### What you should do
The answer must consist of every line in the data below that holds the word "parte".

--- START ---

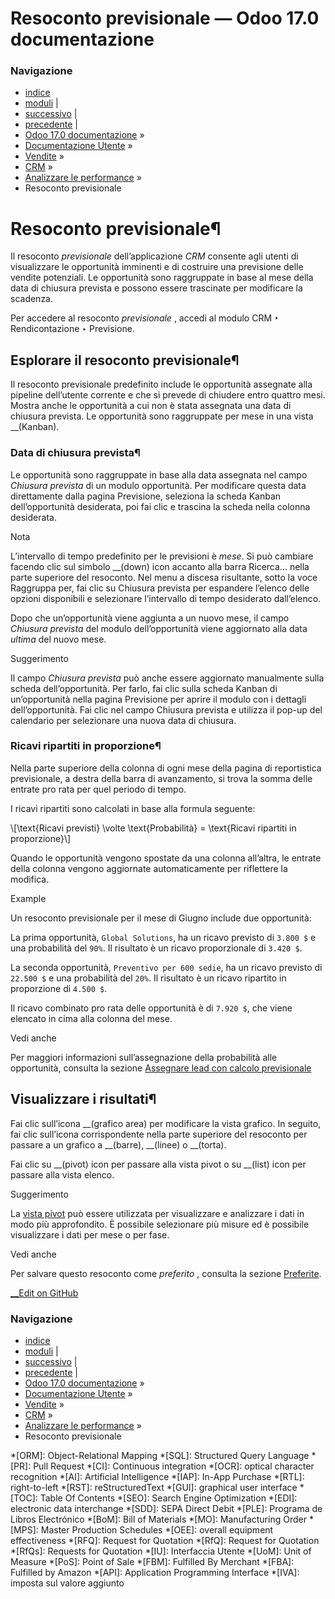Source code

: # Resoconto previsionale — Odoo 17.0 documentazione

### Navigazione

  * [indice](../../../../genindex.html "Indice generale")
  * [moduli](../../../../py-modindex.html "Indice del modulo Python") |
  * [successivo](../optimize.html "Ottimizzare il lavoro quotidiano") |
  * [precedente](expected_revenue_report.html "Resoconto ricavi previsti") |
  * [Odoo 17.0 documentazione](../../../../index-2.html) »
  * [Documentazione Utente](../../../../applications.html) »
  * [Vendite](../../../sales.html) »
  * [CRM](../../crm.html) »
  * [Analizzare le performance](../performance.html) »
  * Resoconto previsionale



# Resoconto previsionale¶

Il resoconto _previsionale_ dell’applicazione _CRM_ consente agli utenti di visualizzare le opportunità imminenti e di costruire una previsione delle vendite potenziali. Le opportunità sono raggruppate in base al mese della data di chiusura prevista e possono essere trascinate per modificare la scadenza.

Per accedere al resoconto _previsionale_ , accedi al modulo CRM ‣ Rendicontazione ‣ Previsione.

## Esplorare il resoconto previsionale¶

Il resoconto previsionale predefinito include le opportunità assegnate alla pipeline dell’utente corrente e che si prevede di chiudere entro quattro mesi. Mostra anche le opportunità a cui non è stata assegnata una data di chiusura prevista. Le opportunità sono raggruppate per mese in una vista __(Kanban).

### Data di chiusura prevista¶

Le opportunità sono raggruppate in base alla data assegnata nel campo _Chiusura prevista_ di un modulo opportunità. Per modificare questa data direttamente dalla pagina Previsione, seleziona la scheda Kanban dell’opportunità desiderata, poi fai clic e trascina la scheda nella colonna desiderata.

Nota

L’intervallo di tempo predefinito per le previsioni è _mese_. Si può cambiare facendo clic sul simbolo __(down) icon accanto alla barra Ricerca… nella parte superiore del resoconto. Nel menu a discesa risultante, sotto la voce Raggruppa per, fai clic su Chiusura prevista per espandere l’elenco delle opzioni disponibili e selezionare l’intervallo di tempo desiderato dall’elenco.

Dopo che un’opportunità viene aggiunta a un nuovo mese, il campo _Chiusura prevista_ del modulo dell’opportunità viene aggiornato alla data _ultima_ del nuovo mese.

Suggerimento

Il campo _Chiusura prevista_ può anche essere aggiornato manualmente sulla scheda dell’opportunità. Per farlo, fai clic sulla scheda Kanban di un’opportunità nella pagina Previsione per aprire il modulo con i dettagli dell’opportunità. Fai clic nel campo Chiusura prevista e utilizza il pop-up del calendario per selezionare una nuova data di chiusura.

### Ricavi ripartiti in proporzione¶

Nella parte superiore della colonna di ogni mese della pagina di reportistica previsionale, a destra della barra di avanzamento, si trova la somma delle entrate pro rata per quel periodo di tempo.

I ricavi ripartiti sono calcolati in base alla formula seguente:

\\[\text{Ricavi previsti} \volte \text{Probabilità} = \text{Ricavi ripartiti in proporzione}\\]

Quando le opportunità vengono spostate da una colonna all’altra, le entrate della colonna vengono aggiornate automaticamente per riflettere la modifica.

Example

Un resoconto previsionale per il mese di Giugno include due opportunità:

La prima opportunità, `Global Solutions`, ha un ricavo previsto di `3.800 $` e una probabilità del `90%`. Il risultato è un ricavo proporzionale di `3.420 $`.

La seconda opportunità, `Preventivo per 600 sedie`, ha un ricavo previsto di `22.500 $` e una probabilità del `20%`. Il risultato è un ricavo ripartito in proporzione di `4.500 $`.

Il ricavo combinato pro rata delle opportunità è di `7.920 $`, che viene elencato in cima alla colonna del mese.

Vedi anche

Per maggiori informazioni sull’assegnazione della probabilità alle opportunità, consulta la sezione [Assegnare lead con calcolo previsionale](../track_leads/lead_scoring.html)

## Visualizzare i risultati¶

Fai clic sull’icona __(grafico area) per modificare la vista grafico. In seguito, fai clic sull’icona corrispondente nella parte superiore del resoconto per passare a un grafico a __(barre), __(linee) o __(torta).

Fai clic su __(pivot) icon per passare alla vista pivot o su __(list) icon per passare alla vista elenco.

Suggerimento

La [vista pivot](../../../essentials/reporting.html#reporting-using-pivot) può essere utilizzata per visualizzare e analizzare i dati in modo più approfondito. È possibile selezionare più misure ed è possibile visualizzare i dati per mese o per fase.

Vedi anche

Per salvare questo resoconto come _preferito_ , consulta la sezione [Preferite](../../../essentials/search.html#search-favorites).

[ __Edit on GitHub](https://github.com/odoo/documentation/edit/17.0/content/applications/sales/crm/performance/forecast_report.rst)

### Navigazione

  * [indice](../../../../genindex.html "Indice generale")
  * [moduli](../../../../py-modindex.html "Indice del modulo Python") |
  * [successivo](../optimize.html "Ottimizzare il lavoro quotidiano") |
  * [precedente](expected_revenue_report.html "Resoconto ricavi previsti") |
  * [Odoo 17.0 documentazione](../../../../index-2.html) »
  * [Documentazione Utente](../../../../applications.html) »
  * [Vendite](../../../sales.html) »
  * [CRM](../../crm.html) »
  * [Analizzare le performance](../performance.html) »
  * Resoconto previsionale


  *[ORM]: Object-Relational Mapping
  *[SQL]: Structured Query Language
  *[PR]: Pull Request
  *[CI]: Continuous integration
  *[OCR]: optical character recognition
  *[AI]: Artificial Intelligence
  *[IAP]: In-App Purchase
  *[RTL]: right-to-left
  *[RST]: reStructuredText
  *[GUI]: graphical user interface
  *[TOC]: Table Of Contents
  *[SEO]: Search Engine Optimization
  *[EDI]: electronic data interchange
  *[SDD]: SEPA Direct Debit
  *[PLE]: Programa de Libros Electrónico
  *[BoM]: Bill of Materials
  *[MO]: Manufacturing Order
  *[MPS]: Master Production Schedules
  *[OEE]: overall equipment effectiveness
  *[RFQ]: Request for Quotation
  *[RfQ]: Request for Quotation
  *[RfQs]: Requests for Quotation
  *[IU]: Interfaccia Utente
  *[UoM]: Unit of Measure
  *[PoS]: Point of Sale
  *[FBM]: Fulfilled By Merchant
  *[FBA]: Fulfilled by Amazon
  *[API]: Application Programming Interface
  *[IVA]: imposta sul valore aggiunto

--- END ---

### Written answer
L’intervallo di tempo predefinito per le previsioni è _mese_. Si può cambiare facendo clic sul simbolo __(down) icon accanto alla barra Ricerca… nella parte superiore del resoconto. Nel menu a discesa risultante, sotto la voce Raggruppa per, fai clic su Chiusura prevista per espandere l’elenco delle opzioni disponibili e selezionare l’intervallo di tempo desiderato dall’elenco.
Nella parte superiore della colonna di ogni mese della pagina di reportistica previsionale, a destra della barra di avanzamento, si trova la somma delle entrate pro rata per quel periodo di tempo.
Fai clic sull’icona __(grafico area) per modificare la vista grafico. In seguito, fai clic sull’icona corrispondente nella parte superiore del resoconto per passare a un grafico a __(barre), __(linee) o __(torta).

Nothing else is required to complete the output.